YOU hosted the annual celebration, called Diverse Evanston Walks United, to give youth in the community an opportunity to speak out against violence, said Melissa Carpenter, YOU community schools manager. Other local nonprofits, including the McGaw YMCA and Evanston 150, co-sponsored the event.
The theme this year — “hear the echo” — is particularly “poignant” because of recent tragedies involving gun violence, Carpenter said.
“It’s a huge tragedy but also really an opportunity to open the doors to that conversation,” she said.
Local students put on the two-hour performance at the Nichols Concert Hall of the Music Institute of Chicago, 1490 Chicago Ave. The performance featured singing, slam poetry and breakdance, interwoven with video clips of interviews with youth on violence prevention.
“If we start now, it can keep growing,” one girl in the video said.
“Maybe the adults should do a little more, too, not just the kids,” another said.
Graig Tertulien, a graduate of Evanston Township High School and YOU alumnus, sent a sobering message on the recent shootings with an original rap piece, “Gone.”

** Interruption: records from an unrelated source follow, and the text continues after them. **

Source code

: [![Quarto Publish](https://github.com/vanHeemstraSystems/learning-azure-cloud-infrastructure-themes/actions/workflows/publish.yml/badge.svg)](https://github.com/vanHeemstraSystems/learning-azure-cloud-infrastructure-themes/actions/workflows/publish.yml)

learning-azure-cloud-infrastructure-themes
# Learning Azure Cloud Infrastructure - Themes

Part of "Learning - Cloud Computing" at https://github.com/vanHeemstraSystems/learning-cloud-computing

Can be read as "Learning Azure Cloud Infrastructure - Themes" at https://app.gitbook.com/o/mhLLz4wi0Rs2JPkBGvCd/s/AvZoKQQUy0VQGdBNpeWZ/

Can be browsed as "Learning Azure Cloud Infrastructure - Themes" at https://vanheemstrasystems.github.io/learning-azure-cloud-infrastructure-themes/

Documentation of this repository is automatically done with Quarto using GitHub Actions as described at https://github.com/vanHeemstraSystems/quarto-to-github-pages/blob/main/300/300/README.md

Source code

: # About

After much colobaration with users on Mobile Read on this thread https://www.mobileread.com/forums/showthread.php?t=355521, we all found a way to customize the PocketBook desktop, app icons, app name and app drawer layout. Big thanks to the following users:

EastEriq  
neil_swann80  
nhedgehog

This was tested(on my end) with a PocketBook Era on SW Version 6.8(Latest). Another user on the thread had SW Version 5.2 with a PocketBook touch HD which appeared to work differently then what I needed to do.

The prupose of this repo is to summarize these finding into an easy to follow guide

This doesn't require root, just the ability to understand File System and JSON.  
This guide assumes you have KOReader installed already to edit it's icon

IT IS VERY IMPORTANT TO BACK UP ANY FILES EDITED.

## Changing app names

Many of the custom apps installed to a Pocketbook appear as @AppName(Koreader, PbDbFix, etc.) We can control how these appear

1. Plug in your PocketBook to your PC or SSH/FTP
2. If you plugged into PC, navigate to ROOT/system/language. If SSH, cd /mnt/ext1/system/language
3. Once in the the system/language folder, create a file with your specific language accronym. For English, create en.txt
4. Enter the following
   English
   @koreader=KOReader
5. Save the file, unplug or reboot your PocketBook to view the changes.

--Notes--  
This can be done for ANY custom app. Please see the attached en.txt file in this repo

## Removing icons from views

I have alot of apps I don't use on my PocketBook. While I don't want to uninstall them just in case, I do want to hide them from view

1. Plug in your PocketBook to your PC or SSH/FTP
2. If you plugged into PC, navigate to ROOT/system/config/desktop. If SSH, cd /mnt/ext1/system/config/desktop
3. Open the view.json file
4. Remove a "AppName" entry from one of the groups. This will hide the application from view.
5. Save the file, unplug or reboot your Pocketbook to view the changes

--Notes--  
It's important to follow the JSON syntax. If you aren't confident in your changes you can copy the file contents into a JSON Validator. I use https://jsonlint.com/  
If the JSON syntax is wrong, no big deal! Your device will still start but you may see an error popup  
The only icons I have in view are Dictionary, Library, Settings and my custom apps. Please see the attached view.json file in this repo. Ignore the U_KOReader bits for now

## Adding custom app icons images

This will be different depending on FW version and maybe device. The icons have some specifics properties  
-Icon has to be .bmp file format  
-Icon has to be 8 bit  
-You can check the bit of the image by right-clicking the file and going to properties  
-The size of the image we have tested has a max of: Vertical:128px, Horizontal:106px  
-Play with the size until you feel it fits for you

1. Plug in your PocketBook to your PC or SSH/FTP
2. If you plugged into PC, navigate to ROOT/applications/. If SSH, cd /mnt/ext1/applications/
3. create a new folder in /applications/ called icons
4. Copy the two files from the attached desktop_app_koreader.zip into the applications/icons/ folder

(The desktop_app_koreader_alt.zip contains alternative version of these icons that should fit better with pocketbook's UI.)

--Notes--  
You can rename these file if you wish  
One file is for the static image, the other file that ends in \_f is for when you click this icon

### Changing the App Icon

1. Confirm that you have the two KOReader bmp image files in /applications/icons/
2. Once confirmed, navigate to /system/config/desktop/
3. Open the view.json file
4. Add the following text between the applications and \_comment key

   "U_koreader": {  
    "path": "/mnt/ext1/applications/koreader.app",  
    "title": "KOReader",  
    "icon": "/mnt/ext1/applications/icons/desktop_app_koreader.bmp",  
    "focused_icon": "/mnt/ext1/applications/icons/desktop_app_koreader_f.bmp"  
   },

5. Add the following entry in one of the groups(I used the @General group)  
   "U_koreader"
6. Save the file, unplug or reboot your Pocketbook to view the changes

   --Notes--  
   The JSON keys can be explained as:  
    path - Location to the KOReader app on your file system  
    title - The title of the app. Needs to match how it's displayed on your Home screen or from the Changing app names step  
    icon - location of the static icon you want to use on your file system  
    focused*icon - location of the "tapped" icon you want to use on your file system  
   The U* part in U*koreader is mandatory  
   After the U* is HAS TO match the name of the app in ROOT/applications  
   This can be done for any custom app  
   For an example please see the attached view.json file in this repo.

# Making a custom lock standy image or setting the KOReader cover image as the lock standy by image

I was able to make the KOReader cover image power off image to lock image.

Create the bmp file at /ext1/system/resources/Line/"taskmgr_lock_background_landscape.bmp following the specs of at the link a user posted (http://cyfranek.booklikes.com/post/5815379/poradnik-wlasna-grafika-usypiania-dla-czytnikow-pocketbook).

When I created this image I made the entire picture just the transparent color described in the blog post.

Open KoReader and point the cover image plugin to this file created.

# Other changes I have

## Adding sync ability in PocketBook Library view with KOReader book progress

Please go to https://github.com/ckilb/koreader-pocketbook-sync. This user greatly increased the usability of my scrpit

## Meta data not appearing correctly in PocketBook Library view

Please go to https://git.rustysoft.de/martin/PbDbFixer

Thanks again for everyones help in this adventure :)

“God I can’t believe I’m making this song,” Tertulien sang. “I can’t believe another one’s gone.”
But the mood lightened when Oakton Community College students screened a short film featuring a kid participating in various YOU classes, including a Gangnam Style dance rehearsal with YOU staff. Several among the audience danced with the music in their seats.
Keynote speaker Tom Vanden Berk, who lost his 15-year-old son to gun violence in 1992, urged young people in the community to advocate for gun control through social media and petitions with state legislators. In a post-event interview with The Daily, Vanden Berk called accessibility to guns the cause of the violence “epidemic.”
“Get your voice heard immediately and strongly,” he said during his speech. “Remember it’s your friends and loved ones who are lost.”
The celebration serves to remind the Evanston community to work together on stopping violence, McGaw YMCA president Bill Geiger said.
“It’s a great opportunity to see people from across our community come together to celebrate the legacy of Dr. King,” Geiger said in an interview. “Hopefully it provides an experience that sustains us through the year.”
Hawa Fahnbulleh, a Haven Middle School student who attended the celebration, said she supports the message to stop violence and “make each other feel loved.”
State Rep. Robyn Gabel (D-18th), who attended the event, said living King’s legacy involves reducing poverty and the high school dropout rate.
“Dr. King talks a lot about unity,” Gabel said. “He talked a lot about … the war on poverty. To me, implementing what King wanted us to do is really to make sure that people don’t go into poverty.”